Start your planning by asking yourself, "how do I want to be this year?" For me, I want to be calm, at peace and have lots of space. That informed how I put my schedule together.
Question #2: What's my theme for the year?
Once I decided I wanted to be calm, at peace and have lots of space, I asked...why?
And the answer was because I had had a pretty frantic year of getting my book done and edited and to print and it was time to settle in for some development; of myself, of my business and of the From Hostage to Hero brand. So that became my theme for the year: DEVELOPMENT. All of my scheduling choices now flow from that question. Is this something that will develop me or my business or From Hostage to Hero? If the answer is no, I don't make time for it.
Question #3: How can I schedule this?
It's one thing to decide how you want to be and what your theme is, but now you need to bring it into reality. For me, I need space to develop. So, I created a schedule where I have lots of down time so I can study and work on my business.

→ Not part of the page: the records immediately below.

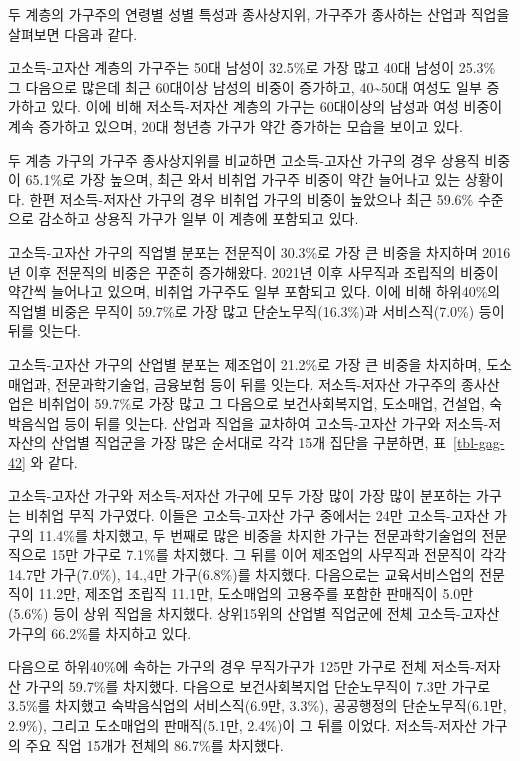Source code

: \documentclass[
  letterpaper,
  DIV=11,
  numbers=noendperiod]{scrartcl}
\begin{document}
두 계층의 가구주의 연령별 성별 특성과 종사상지위, 가구주가 종사하는
산업과 직업을 살펴보면 다음과 같다.

고소득-고자산 계층의 가구주는 50대 남성이 32.5\%로 가장 많고 40대 남성이
25.3\% 그 다음으로 많은데 최근 60대이상 남성의 비중이 증가하고,
40\textasciitilde50대 여성도 일부 증가하고 있다. 이에 비해 저소득-저자산
계층의 가구는 60대이상의 남성과 여성 비중이 계속 증가하고 있으며, 20대
청년층 가구가 약간 증가하는 모습을 보이고 있다.

두 계층 가구의 가구주 종사상지위를 비교하면 고소득-고자산 가구의 경우
상용직 비중이 65.1\%로 가장 높으며, 최근 와서 비취업 가구주 비중이 약간
늘어나고 있는 상황이다. 한편 저소득-저자산 가구의 경우 비취업 가구의
비중이 높았으나 최근 59.6\% 수준으로 감소하고 상용직 가구가 일부 이
계층에 포함되고 있다.

고소득-고자산 가구의 직업별 분포는 전문직이 30.3\%로 가장 큰 비중을
차지하며 2016년 이후 전문직의 비중은 꾸준히 증가해왔다. 2021년 이후
사무직과 조립직의 비중이 약간씩 늘어나고 있으며, 비취업 가구주도 일부
포함되고 있다. 이에 비해 하위40\%의 직업별 비중은 무직이 59.7\%로 가장
많고 단순노무직(16.3\%)과 서비스직(7.0\%) 등이 뒤를 잇는다.

고소득-고자산 가구의 산업별 분포는 제조업이 21.2\%로 가장 큰 비중을
차지하며, 도소매업과, 전문과학기술업, 금융보험 등이 뒤를 잇는다.
저소득-저자산 가구주의 종사산업은 비취업이 59.7\%로 가장 많고 그
다음으로 보건사회복지업, 도소매업, 건설업, 숙박음식업 등이 뒤를 잇는다.
산업과 직업을 교차하여 고소득-고자산 가구와 저소득-저자산의 산업별
직업군을 가장 많은 순서대로 각각 15개 집단을 구분하면,
표~\ref{tbl-gag-42} 와 같다.

고소득-고자산 가구와 저소득-저자산 가구에 모두 가장 많이 가장 많이
분포하는 가구는 비취업 무직 가구였다. 이들은 고소득-고자산 가구 중에서는
24만 고소득-고자산 가구의 11.4\%를 차지했고, 두 번째로 많은 비중을
차지한 가구는 전문과학기술업의 전문직으로 15만 가구로 7.1\%를 차지했다.
그 뒤를 이어 제조업의 사무직과 전문직이 각각 14.7만 가구(7.0\%), 14.,4만
가구(6.8\%)를 차지했다. 다음으로는 교육서비스업의 전문직이 11.2만,
제조업 조립직 11.1만, 도소매업의 고용주를 포함한 판매직이 5.0만(5.6\%)
등이 상위 직업을 차지했다. 상위15위의 산업별 직업군에 전체 고소득-고자산
가구의 66.2\%를 차지하고 있다.

다음으로 하위40\%에 속하는 가구의 경우 무직가구가 125만 가구로 전체
저소득-저자산 가구의 59.7\%를 차지했다. 다음으로 보건사회복지업
단순노무직이 7.3만 가구로 3.5\%를 차지했고 숙박음식업의 서비스직(6.9만,
3.3\%), 공공행정의 단순노무직(6.1만, 2.9\%), 그리고 도소매업의
판매직(5.1만, 2.4\%)이 그 뒤를 이었다. 저소득-저자산 가구의 주요 직업
15개가 전체의 86.7\%를 차지했다.
\end{document}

Whatever you decide, carve out time for you FIRST, and then add in all of your other obligations.
Question #4: What are my routines?
As you're scheduling, don't forget about routines that help you attune to yourself.
What do I mean "attune?" Routines that help you feel your best and center you for the work you have ahead of you. For me I have a morning routine that includes morning pages, (see Julia Cameron's Artist Way) journaling, exercise and meditation. I also have an evening routine that includes online courses, a quiet time ritual, reading and stretching. These don't have much, if anything to do with "development" they’re just for me. I suggest you decide on some routines you can count on as you move through your year as well.

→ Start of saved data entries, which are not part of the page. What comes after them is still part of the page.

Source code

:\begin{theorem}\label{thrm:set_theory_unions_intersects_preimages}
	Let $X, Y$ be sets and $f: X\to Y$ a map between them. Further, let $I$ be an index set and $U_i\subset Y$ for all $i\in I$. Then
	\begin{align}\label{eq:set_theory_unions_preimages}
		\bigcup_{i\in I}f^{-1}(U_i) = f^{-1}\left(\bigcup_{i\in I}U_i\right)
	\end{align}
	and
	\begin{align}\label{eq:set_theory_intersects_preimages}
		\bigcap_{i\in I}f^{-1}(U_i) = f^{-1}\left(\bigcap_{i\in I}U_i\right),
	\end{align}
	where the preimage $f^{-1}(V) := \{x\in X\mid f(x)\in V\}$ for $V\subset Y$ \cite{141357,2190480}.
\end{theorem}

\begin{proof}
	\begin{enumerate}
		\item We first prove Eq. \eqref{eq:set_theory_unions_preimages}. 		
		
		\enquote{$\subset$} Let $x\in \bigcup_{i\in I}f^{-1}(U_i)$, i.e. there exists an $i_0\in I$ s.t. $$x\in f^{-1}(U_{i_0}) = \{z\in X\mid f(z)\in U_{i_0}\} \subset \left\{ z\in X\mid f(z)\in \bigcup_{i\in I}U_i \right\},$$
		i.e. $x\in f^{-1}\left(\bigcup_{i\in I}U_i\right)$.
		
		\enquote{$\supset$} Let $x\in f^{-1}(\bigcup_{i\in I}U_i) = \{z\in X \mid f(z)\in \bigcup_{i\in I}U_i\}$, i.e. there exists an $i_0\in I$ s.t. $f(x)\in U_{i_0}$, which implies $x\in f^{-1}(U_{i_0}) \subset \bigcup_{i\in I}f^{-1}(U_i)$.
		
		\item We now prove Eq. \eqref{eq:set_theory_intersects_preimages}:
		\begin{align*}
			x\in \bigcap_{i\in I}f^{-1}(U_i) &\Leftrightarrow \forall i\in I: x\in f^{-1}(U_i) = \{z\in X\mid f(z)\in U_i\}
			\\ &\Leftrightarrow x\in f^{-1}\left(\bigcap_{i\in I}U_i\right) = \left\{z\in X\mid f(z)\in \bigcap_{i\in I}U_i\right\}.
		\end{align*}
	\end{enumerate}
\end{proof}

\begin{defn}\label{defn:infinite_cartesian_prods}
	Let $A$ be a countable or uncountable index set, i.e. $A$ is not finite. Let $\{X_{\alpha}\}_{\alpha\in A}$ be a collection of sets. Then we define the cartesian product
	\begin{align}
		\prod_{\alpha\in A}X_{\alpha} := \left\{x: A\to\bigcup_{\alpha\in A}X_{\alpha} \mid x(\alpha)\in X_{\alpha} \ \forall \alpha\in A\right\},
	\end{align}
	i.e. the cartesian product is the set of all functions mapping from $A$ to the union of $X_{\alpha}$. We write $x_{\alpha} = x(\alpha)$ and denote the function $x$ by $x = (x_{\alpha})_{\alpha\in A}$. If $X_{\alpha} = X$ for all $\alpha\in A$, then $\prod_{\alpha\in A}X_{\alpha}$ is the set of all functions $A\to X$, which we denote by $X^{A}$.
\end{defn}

Question #5: What are your boundaries?
Once you've scheduled out your life to reflect how you want to be, you need to decide on your boundaries. What will you say yes to? What will you say no to? Creating a litmus test can help. For me, before accepting any gig or client I ask myself four questions:
1. Do I want to do this?
2. Does it fit my schedule?
3. Does it advance my goals?
4. Does the money make sense?
If I can't answer at least three questions affirmatively, I don't even consider it. I have other boundaries too; I only ever work one weekend a month. I only see a certain amount of clients each day, etc.
What are YOUR boundaries?
2020 vision is seeing clearly. Let 2020 be your year to get focused and living a life YOU'VE designed instead of merely reacting to all of life's challenges and waking up 20 years from now in a life you don't enjoy or recognize.
Happy New Year!
Give this podcast episode a listen to learn more.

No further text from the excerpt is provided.